### Exercise objective
Where the records below begin, start copying, and stop after the line that contains "Med. (2018); 837"; reproduce every line exactly but omit pictures.
###
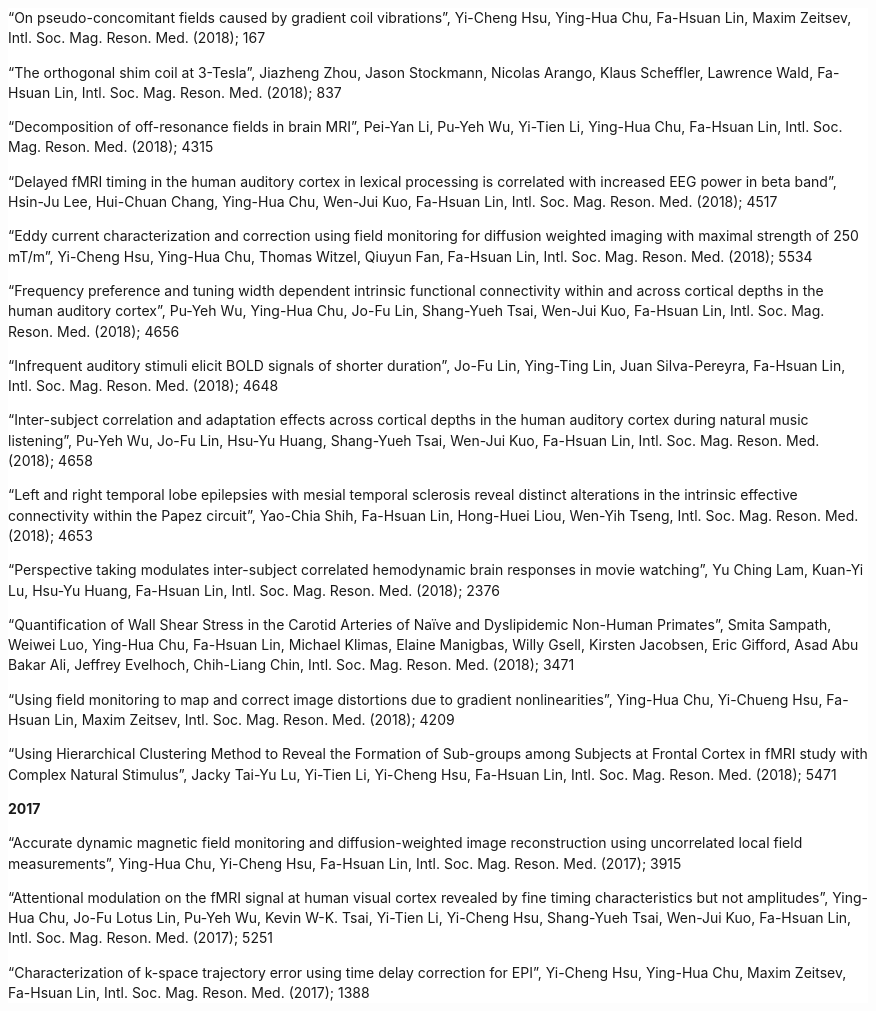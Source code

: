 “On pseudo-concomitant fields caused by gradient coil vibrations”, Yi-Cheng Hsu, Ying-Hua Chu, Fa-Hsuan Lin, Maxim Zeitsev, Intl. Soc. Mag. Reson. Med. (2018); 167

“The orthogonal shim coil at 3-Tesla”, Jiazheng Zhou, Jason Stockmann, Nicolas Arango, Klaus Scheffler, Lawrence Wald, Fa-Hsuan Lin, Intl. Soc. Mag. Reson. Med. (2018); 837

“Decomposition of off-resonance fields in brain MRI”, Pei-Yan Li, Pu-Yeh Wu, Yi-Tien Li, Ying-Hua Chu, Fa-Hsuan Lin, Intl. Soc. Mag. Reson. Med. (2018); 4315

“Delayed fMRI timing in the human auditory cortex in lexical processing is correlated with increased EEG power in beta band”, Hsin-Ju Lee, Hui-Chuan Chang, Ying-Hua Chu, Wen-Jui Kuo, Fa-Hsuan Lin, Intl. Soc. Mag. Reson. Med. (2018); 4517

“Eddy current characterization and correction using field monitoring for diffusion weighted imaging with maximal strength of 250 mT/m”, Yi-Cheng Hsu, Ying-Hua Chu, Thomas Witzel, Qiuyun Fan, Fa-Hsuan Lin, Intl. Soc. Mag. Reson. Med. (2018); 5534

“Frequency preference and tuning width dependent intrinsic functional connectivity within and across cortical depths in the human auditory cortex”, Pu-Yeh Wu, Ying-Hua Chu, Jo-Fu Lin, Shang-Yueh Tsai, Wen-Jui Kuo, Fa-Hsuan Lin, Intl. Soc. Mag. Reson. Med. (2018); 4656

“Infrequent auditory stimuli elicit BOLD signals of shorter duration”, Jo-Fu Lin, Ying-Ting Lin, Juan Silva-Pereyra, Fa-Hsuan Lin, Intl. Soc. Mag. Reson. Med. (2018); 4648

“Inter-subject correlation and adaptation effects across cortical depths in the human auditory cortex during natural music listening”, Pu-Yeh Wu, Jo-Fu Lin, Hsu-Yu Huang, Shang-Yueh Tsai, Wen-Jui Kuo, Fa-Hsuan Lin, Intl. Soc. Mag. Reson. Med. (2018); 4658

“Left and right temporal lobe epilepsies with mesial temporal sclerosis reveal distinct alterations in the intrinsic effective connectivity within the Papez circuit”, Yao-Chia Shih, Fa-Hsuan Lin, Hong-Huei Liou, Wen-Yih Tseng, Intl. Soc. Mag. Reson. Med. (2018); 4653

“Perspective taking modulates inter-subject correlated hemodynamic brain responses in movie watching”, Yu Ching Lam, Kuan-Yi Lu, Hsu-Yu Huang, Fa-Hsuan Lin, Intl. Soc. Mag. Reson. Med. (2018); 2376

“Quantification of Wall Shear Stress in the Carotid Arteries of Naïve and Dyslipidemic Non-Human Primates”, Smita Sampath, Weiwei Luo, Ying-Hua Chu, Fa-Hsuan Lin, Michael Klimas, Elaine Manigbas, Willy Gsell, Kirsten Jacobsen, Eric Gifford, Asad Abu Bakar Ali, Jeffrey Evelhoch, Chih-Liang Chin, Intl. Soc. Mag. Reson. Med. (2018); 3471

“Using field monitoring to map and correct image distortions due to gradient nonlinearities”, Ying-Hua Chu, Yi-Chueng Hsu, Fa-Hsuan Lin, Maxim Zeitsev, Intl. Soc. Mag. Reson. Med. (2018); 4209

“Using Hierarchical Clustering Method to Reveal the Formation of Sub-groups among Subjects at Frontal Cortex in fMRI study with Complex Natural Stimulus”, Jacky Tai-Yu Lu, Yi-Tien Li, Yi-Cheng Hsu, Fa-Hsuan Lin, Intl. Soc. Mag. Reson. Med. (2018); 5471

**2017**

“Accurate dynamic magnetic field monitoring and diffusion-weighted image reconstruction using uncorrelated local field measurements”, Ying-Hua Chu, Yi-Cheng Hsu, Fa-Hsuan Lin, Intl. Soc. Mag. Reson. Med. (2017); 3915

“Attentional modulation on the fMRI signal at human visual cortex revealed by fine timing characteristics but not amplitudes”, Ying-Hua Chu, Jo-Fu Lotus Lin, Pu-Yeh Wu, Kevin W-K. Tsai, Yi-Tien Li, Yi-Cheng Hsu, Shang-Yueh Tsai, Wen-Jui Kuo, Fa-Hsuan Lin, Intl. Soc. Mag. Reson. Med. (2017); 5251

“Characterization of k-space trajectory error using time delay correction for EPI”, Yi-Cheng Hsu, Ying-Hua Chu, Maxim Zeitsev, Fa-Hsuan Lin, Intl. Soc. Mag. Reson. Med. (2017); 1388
###
### Exercise result
Source code

: “On pseudo-concomitant fields caused by gradient coil vibrations”, Yi-Cheng Hsu, Ying-Hua Chu, Fa-Hsuan Lin, Maxim Zeitsev, Intl. Soc. Mag. Reson. Med. (2018); 167

“The orthogonal shim coil at 3-Tesla”, Jiazheng Zhou, Jason Stockmann, Nicolas Arango, Klaus Scheffler, Lawrence Wald, Fa-Hsuan Lin, Intl. Soc. Mag. Reson. Med. (2018); 837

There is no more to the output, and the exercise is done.